Director-geral da OMS visita o epicentro da doença na RDC

O director-geral da Organização Mundial da Saúde (OMS), Tedros Adhanom Ghebreyesus, pediu ontem às comunidades afectadas pelo surto de ébola no Leste da República Democrática do Congo (RDC) para que encontrem soluções adaptadas às suas circunstâncias específicas.

“As comunidades compreendem os seus próprios desafios melhor do que ninguém e, muitas vezes, são as que estão em melhor posição para propor soluções adaptadas às suas realidades”, afirmou Tedros Ghebreyesus, durante uma conferência de imprensa conjunta com o Governo congolês, em Bunia, capital da província de Ituri, no Leste do País e epicentro do surto, segundo avança a imprensa local.

Tedros Ghebreyesus realçou que as autoridades devem dizer às pessoas o que fazer, mas “também ouvi-las” para conseguir uma resposta mais eficaz ao vírus.

A visita acontece numa altura em que o vírus se propaga mais depressa do que a capacidade de resposta, apesar de unidades de saúde mais organizadas e da chegada de nova ajuda.

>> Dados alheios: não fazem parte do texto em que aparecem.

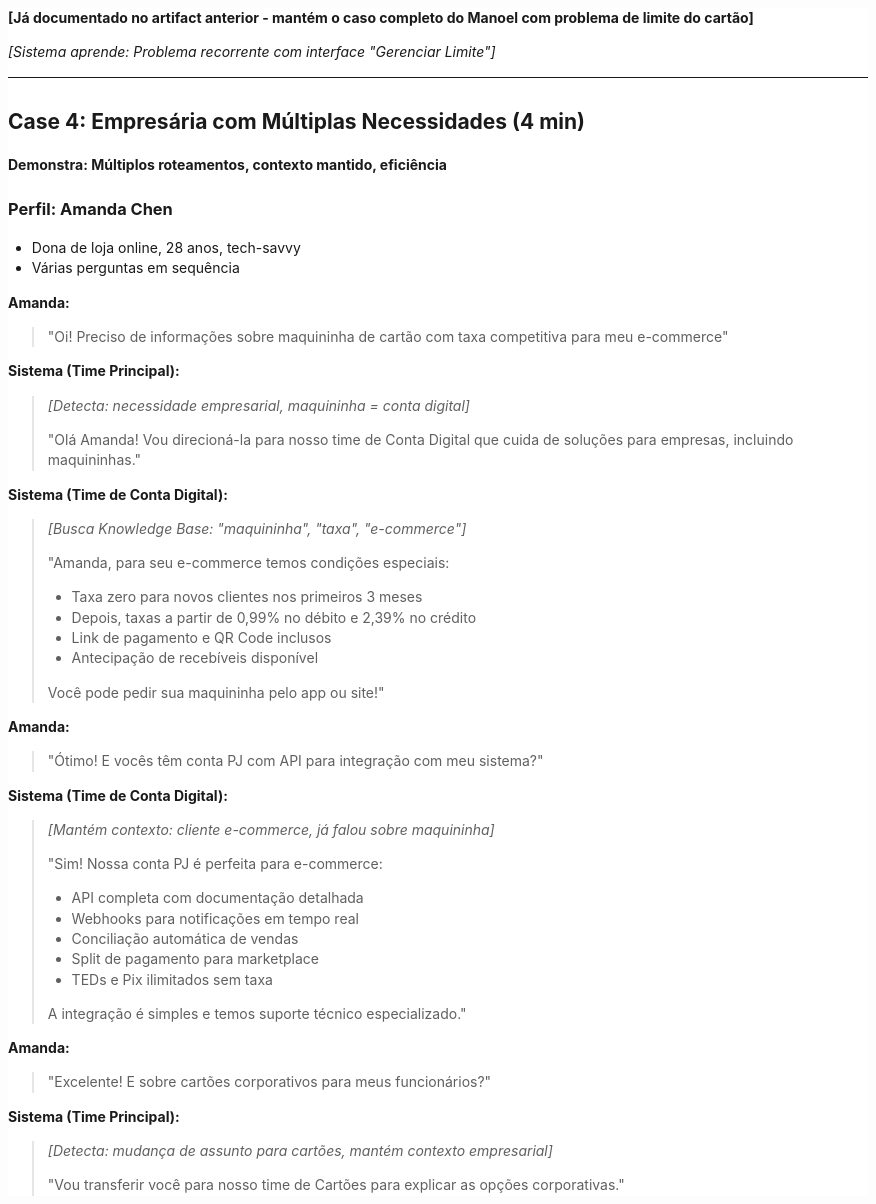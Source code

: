 **[Já documentado no artifact anterior - mantém o caso completo do Manoel com problema de limite do cartão]**

*[Sistema aprende: Problema recorrente com interface "Gerenciar Limite"]*

---

## Case 4: Empresária com Múltiplas Necessidades (4 min)
**Demonstra: Múltiplos roteamentos, contexto mantido, eficiência**

### Perfil: Amanda Chen
- Dona de loja online, 28 anos, tech-savvy
- Várias perguntas em sequência

**Amanda:**
> "Oi! Preciso de informações sobre maquininha de cartão com taxa competitiva para meu e-commerce"

**Sistema (Time Principal):**
> *[Detecta: necessidade empresarial, maquininha = conta digital]*
> 
> "Olá Amanda! Vou direcioná-la para nosso time de Conta Digital que cuida de soluções para empresas, incluindo maquininhas."

**Sistema (Time de Conta Digital):**
> *[Busca Knowledge Base: "maquininha", "taxa", "e-commerce"]*
> 
> "Amanda, para seu e-commerce temos condições especiais:
> - Taxa zero para novos clientes nos primeiros 3 meses
> - Depois, taxas a partir de 0,99% no débito e 2,39% no crédito
> - Link de pagamento e QR Code inclusos
> - Antecipação de recebíveis disponível
> 
> Você pode pedir sua maquininha pelo app ou site!"

**Amanda:**
> "Ótimo! E vocês têm conta PJ com API para integração com meu sistema?"

**Sistema (Time de Conta Digital):**
> *[Mantém contexto: cliente e-commerce, já falou sobre maquininha]*
> 
> "Sim! Nossa conta PJ é perfeita para e-commerce:
> - API completa com documentação detalhada
> - Webhooks para notificações em tempo real
> - Conciliação automática de vendas
> - Split de pagamento para marketplace
> - TEDs e Pix ilimitados sem taxa
> 
> A integração é simples e temos suporte técnico especializado."

**Amanda:**
> "Excelente! E sobre cartões corporativos para meus funcionários?"

**Sistema (Time Principal):**
> *[Detecta: mudança de assunto para cartões, mantém contexto empresarial]*
> 
> "Vou transferir você para nosso time de Cartões para explicar as opções corporativas."
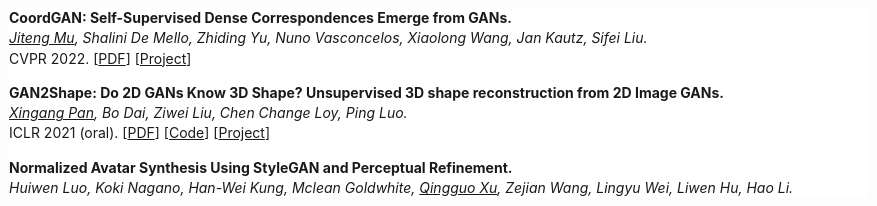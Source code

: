 **CoordGAN: Self-Supervised Dense Correspondences Emerge from GANs.**<br>
*[Jiteng Mu](https://jitengmu.github.io/), Shalini De Mello, Zhiding Yu, Nuno Vasconcelos, Xiaolong Wang, Jan Kautz, Sifei Liu.*<br>
CVPR 2022. [[PDF](https://arxiv.org/abs/2203.16521)] [[Project](https://jitengmu.github.io/CoordGAN/)]

**GAN2Shape: Do 2D GANs Know 3D Shape? Unsupervised 3D shape reconstruction from 2D Image GANs.**<br>
*[Xingang Pan](https://xingangpan.github.io/), Bo Dai, Ziwei Liu, Chen Change Loy, Ping Luo.*<br>
ICLR 2021 (oral). [[PDF](https://arxiv.org/abs/2011.00844)] [[Code](https://github.com/XingangPan/GAN2Shape)] [[Project](https://xingangpan.github.io/projects/GAN2Shape.html)]

**Normalized Avatar Synthesis Using StyleGAN and Perceptual Refinement.**<br>
*Huiwen Luo, Koki Nagano, Han-Wei Kung, Mclean Goldwhite, [Qingguo Xu](https://qingguo-xu.com/), Zejian Wang, Lingyu Wei, Liwen Hu, Hao Li.*<br>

O responsável da OMS garantiu ainda o apoio aos profissionais de saúde no terreno “durante o tempo que for necessário” e está empenhado em garantir os serviços essenciais.

Dados indicam que o Ébola, transmitido através de contacto próximo e de fluidos corporais, matou mais de 15 000 pessoas em África nos últimos 50 anos. O surto mais mortal na RDC causou quase 2 300 mortes em 3 500 casos entre 2018 e 2020.